It must be a mixed blessing to be Michael Buffer. He is the man in the tuxedo famous for intoning Let's get . . . ready to RUMBLE !" before sporting events and, for all I know, weddings and bingo games. He is rich and famous, yes. But how many times a day/week/month/lifetime do you suppose he has to listen to people shouting Michael Buffer imitations into his ear? And is it discouraging that the excitement is over for him just as it's beginning for everyone else? These thoughts ran through my mind during "Ready to Rumble." Buffer appears in the movie and duly performs Are you ready to rumble, and so earnestly was I not ready to rumble that I wanted the camera to follow him out of the arena instead of staying for a three-cage fight to the death between Jimmy ("The King") King and Diamond Dallas Page.
It's not that I have anything against professional wrestling. I have a newfound respect for the sport after seeing the documentary "Beyond the Mat," which establishes without a shadow of a doubt that when you are thrown out of the ring in a scripted fight with a prearranged winner, it nevertheless hurts when you hit the floor. I am in awe of wrestlers--not as athletes, but as masochists. They take a lickin' and keep on kickin'.

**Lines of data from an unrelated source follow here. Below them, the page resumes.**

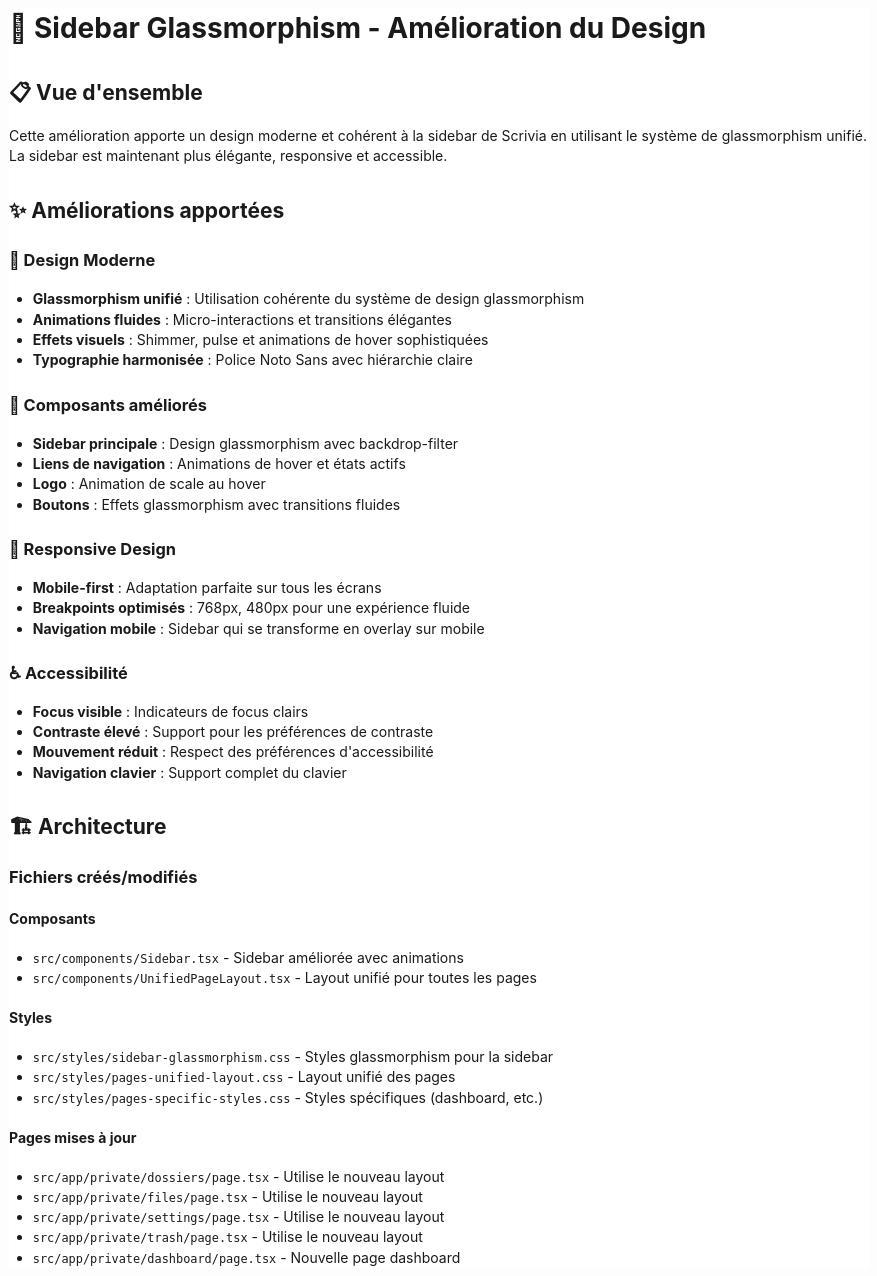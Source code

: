 # 🎨 Sidebar Glassmorphism - Amélioration du Design

## 📋 Vue d'ensemble

Cette amélioration apporte un design moderne et cohérent à la sidebar de Scrivia en utilisant le système de glassmorphism unifié. La sidebar est maintenant plus élégante, responsive et accessible.

## ✨ Améliorations apportées

### 🎯 Design Moderne
- **Glassmorphism unifié** : Utilisation cohérente du système de design glassmorphism
- **Animations fluides** : Micro-interactions et transitions élégantes
- **Effets visuels** : Shimmer, pulse et animations de hover sophistiquées
- **Typographie harmonisée** : Police Noto Sans avec hiérarchie claire

### 🎨 Composants améliorés
- **Sidebar principale** : Design glassmorphism avec backdrop-filter
- **Liens de navigation** : Animations de hover et états actifs
- **Logo** : Animation de scale au hover
- **Boutons** : Effets glassmorphism avec transitions fluides

### 📱 Responsive Design
- **Mobile-first** : Adaptation parfaite sur tous les écrans
- **Breakpoints optimisés** : 768px, 480px pour une expérience fluide
- **Navigation mobile** : Sidebar qui se transforme en overlay sur mobile

### ♿ Accessibilité
- **Focus visible** : Indicateurs de focus clairs
- **Contraste élevé** : Support pour les préférences de contraste
- **Mouvement réduit** : Respect des préférences d'accessibilité
- **Navigation clavier** : Support complet du clavier

## 🏗️ Architecture

### Fichiers créés/modifiés

#### Composants
- `src/components/Sidebar.tsx` - Sidebar améliorée avec animations
- `src/components/UnifiedPageLayout.tsx` - Layout unifié pour toutes les pages

#### Styles
- `src/styles/sidebar-glassmorphism.css` - Styles glassmorphism pour la sidebar
- `src/styles/pages-unified-layout.css` - Layout unifié des pages
- `src/styles/pages-specific-styles.css` - Styles spécifiques (dashboard, etc.)

#### Pages mises à jour
- `src/app/private/dossiers/page.tsx` - Utilise le nouveau layout
- `src/app/private/files/page.tsx` - Utilise le nouveau layout
- `src/app/private/settings/page.tsx` - Utilise le nouveau layout
- `src/app/private/trash/page.tsx` - Utilise le nouveau layout
- `src/app/private/dashboard/page.tsx` - Nouvelle page dashboard
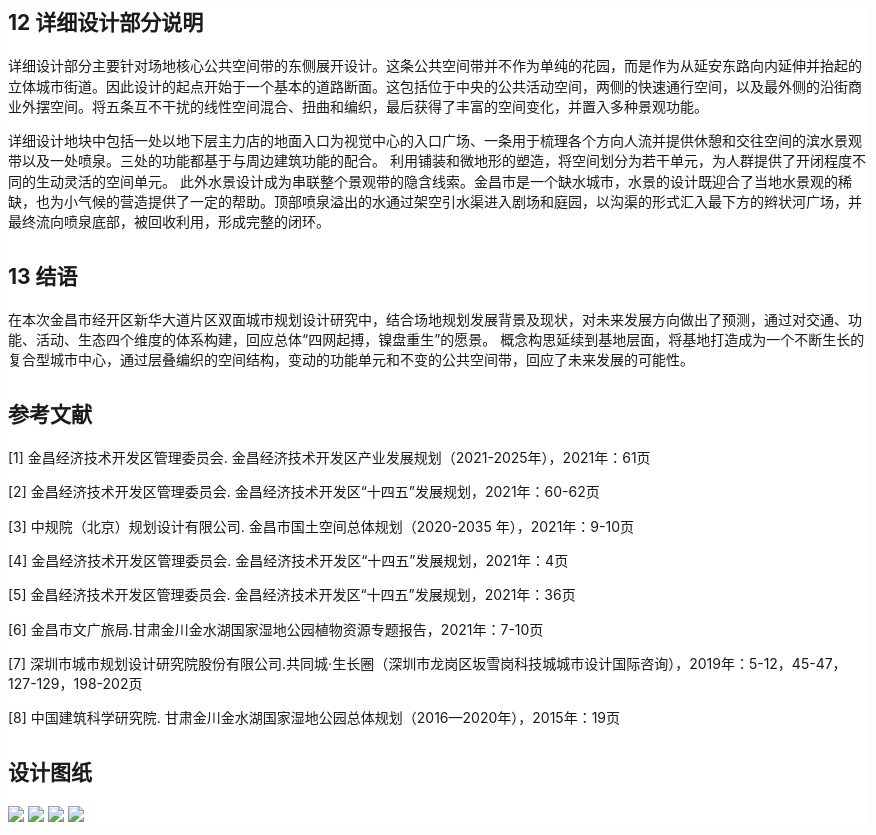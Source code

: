 ## 12 详细设计部分说明
详细设计部分主要针对场地核心公共空间带的东侧展开设计。这条公共空间带并不作为单纯的花园，而是作为从延安东路向内延伸并抬起的立体城市街道。因此设计的起点开始于一个基本的道路断面。这包括位于中央的公共活动空间，两侧的快速通行空间，以及最外侧的沿街商业外摆空间。将五条互不干扰的线性空间混合、扭曲和编织，最后获得了丰富的空间变化，并置入多种景观功能。

详细设计地块中包括一处以地下层主力店的地面入口为视觉中心的入口广场、一条用于梳理各个方向人流并提供休憩和交往空间的滨水景观带以及一处喷泉。三处的功能都基于与周边建筑功能的配合。
利用铺装和微地形的塑造，将空间划分为若干单元，为人群提供了开闭程度不同的生动灵活的空间单元。
此外水景设计成为串联整个景观带的隐含线索。金昌市是一个缺水城市，水景的设计既迎合了当地水景观的稀缺，也为小气候的营造提供了一定的帮助。顶部喷泉溢出的水通过架空引水渠进入剧场和庭园，以沟渠的形式汇入最下方的辫状河广场，并最终流向喷泉底部，被回收利用，形成完整的闭环。

## 13 结语 
在本次金昌市经开区新华大道片区双面城市规划设计研究中，结合场地规划发展背景及现状，对未来发展方向做出了预测，通过对交通、功能、活动、生态四个维度的体系构建，回应总体“四网起搏，镍盘重生”的愿景。
概念构思延续到基地层面，将基地打造成为一个不断生长的复合型城市中心，通过层叠编织的空间结构，变动的功能单元和不变的公共空间带，回应了未来发展的可能性。

## 参考文献
[1]	金昌经济技术开发区管理委员会. 金昌经济技术开发区产业发展规划（2021-2025年），2021年：61页

[2]	金昌经济技术开发区管理委员会. 金昌经济技术开发区“十四五”发展规划，2021年：60-62页

[3]	中规院（北京）规划设计有限公司. 金昌市国土空间总体规划（2020-2035 年），2021年：9-10页

[4]	金昌经济技术开发区管理委员会. 金昌经济技术开发区“十四五”发展规划，2021年：4页

[5]	金昌经济技术开发区管理委员会. 金昌经济技术开发区“十四五”发展规划，2021年：36页

[6]	金昌市文广旅局.甘肃金川金水湖国家湿地公园植物资源专题报告，2021年：7-10页

[7]	深圳市城市规划设计研究院股份有限公司.共同城·生长圈（深圳市龙岗区坂雪岗科技城城市设计国际咨询），2019年：5-12，45-47，127-129，198-202页

[8]	中国建筑科学研究院. 甘肃金川金水湖国家湿地公园总体规划（2016—2020年），2015年：19页

## 设计图纸
![](FOLIOPICS\JINCHANG1.jpg)
![](FOLIOPICS\JINCHANG2.jpg)
![](FOLIOPICS\JINCHANG3.jpg)
![](FOLIOPICS\JINCHANG4.jpg)



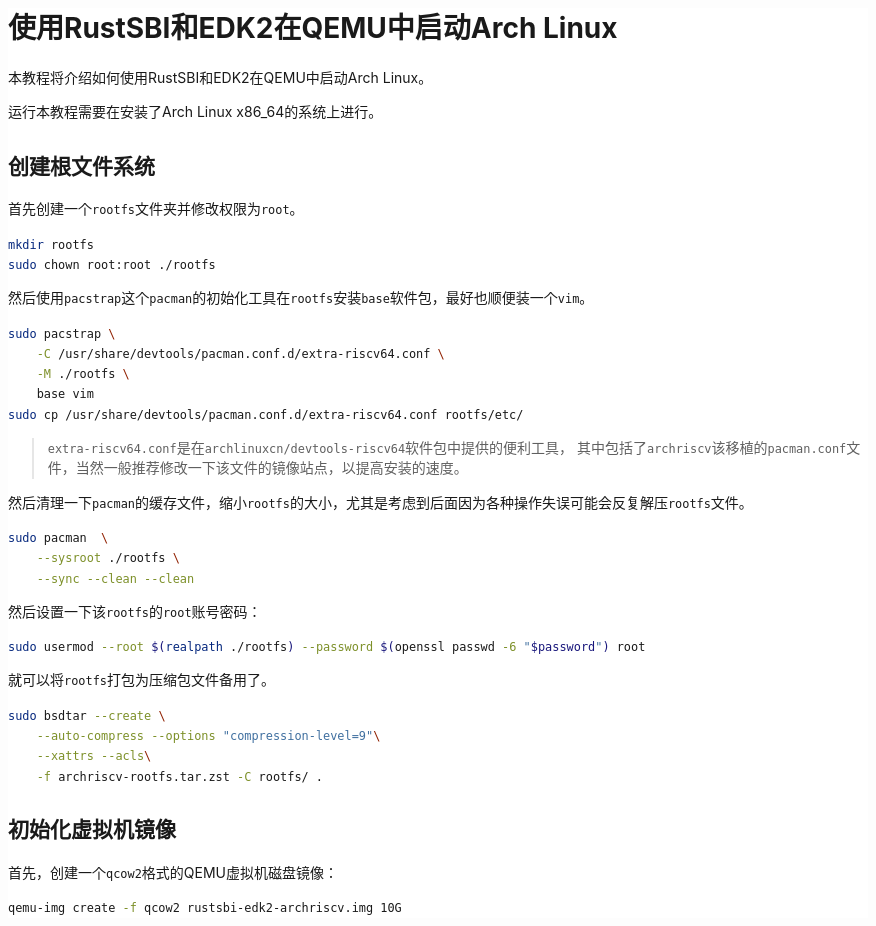 # 使用RustSBI和EDK2在QEMU中启动Arch Linux

本教程将介绍如何使用RustSBI和EDK2在QEMU中启动Arch Linux。

运行本教程需要在安装了Arch Linux x86_64的系统上进行。

## 创建根文件系统

首先创建一个`rootfs`文件夹并修改权限为`root`。

```bash
mkdir rootfs
sudo chown root:root ./rootfs
```

然后使用`pacstrap`这个`pacman`的初始化工具在`rootfs`安装`base`软件包，最好也顺便装一个`vim`。

```bash
sudo pacstrap \
	-C /usr/share/devtools/pacman.conf.d/extra-riscv64.conf \
	-M ./rootfs \
	base vim
sudo cp /usr/share/devtools/pacman.conf.d/extra-riscv64.conf rootfs/etc/
```

> `extra-riscv64.conf`是在`archlinuxcn/devtools-riscv64`软件包中提供的便利工具，
> 其中包括了`archriscv`该移植的`pacman.conf`文件，当然一般推荐修改一下该文件的镜像站点，以提高安装的速度。

然后清理一下`pacman`的缓存文件，缩小`rootfs`的大小，尤其是考虑到后面因为各种操作失误可能会反复解压`rootfs`文件。

```bash
sudo pacman  \
	--sysroot ./rootfs \
	--sync --clean --clean
```

然后设置一下该`rootfs`的`root`账号密码：

```bash
sudo usermod --root $(realpath ./rootfs) --password $(openssl passwd -6 "$password") root
```

就可以将`rootfs`打包为压缩包文件备用了。

```bash
sudo bsdtar --create \
    --auto-compress --options "compression-level=9"\
    --xattrs --acls\
    -f archriscv-rootfs.tar.zst -C rootfs/ .
```

## 初始化虚拟机镜像

首先，创建一个`qcow2`格式的QEMU虚拟机磁盘镜像：

```bash
qemu-img create -f qcow2 rustsbi-edk2-archriscv.img 10G
```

The problem with "Ready to Rumble" is that its hero is not a wrestler but an actor, Oliver Platt. Platt is a good comic actor and I have liked him in a lot of movies, but here he is not well-used and occupies a role that would have been better filled by a real wrestler. That is demonstrated every time Diamond Dallas Page is on the screen, playing himself with such ferocity that Platt seems to be playing "Jimmy the King" in a key heard only by himself.
The plot is easily summarized: "Dumb and Dumber Meet Dumbbell." David Arquette and Scott Caan are Gordie and Sean, best pals in a Wyoming hamlet where watching the Monday night fights on cable brings the only joy into their lives as sanitation servicemen. By day they suction the contents out of Porta-Potties, and by night they hang out in the parking lot of a convenience store, lecturing callow youths on the glories of wrestling as America's finest sport.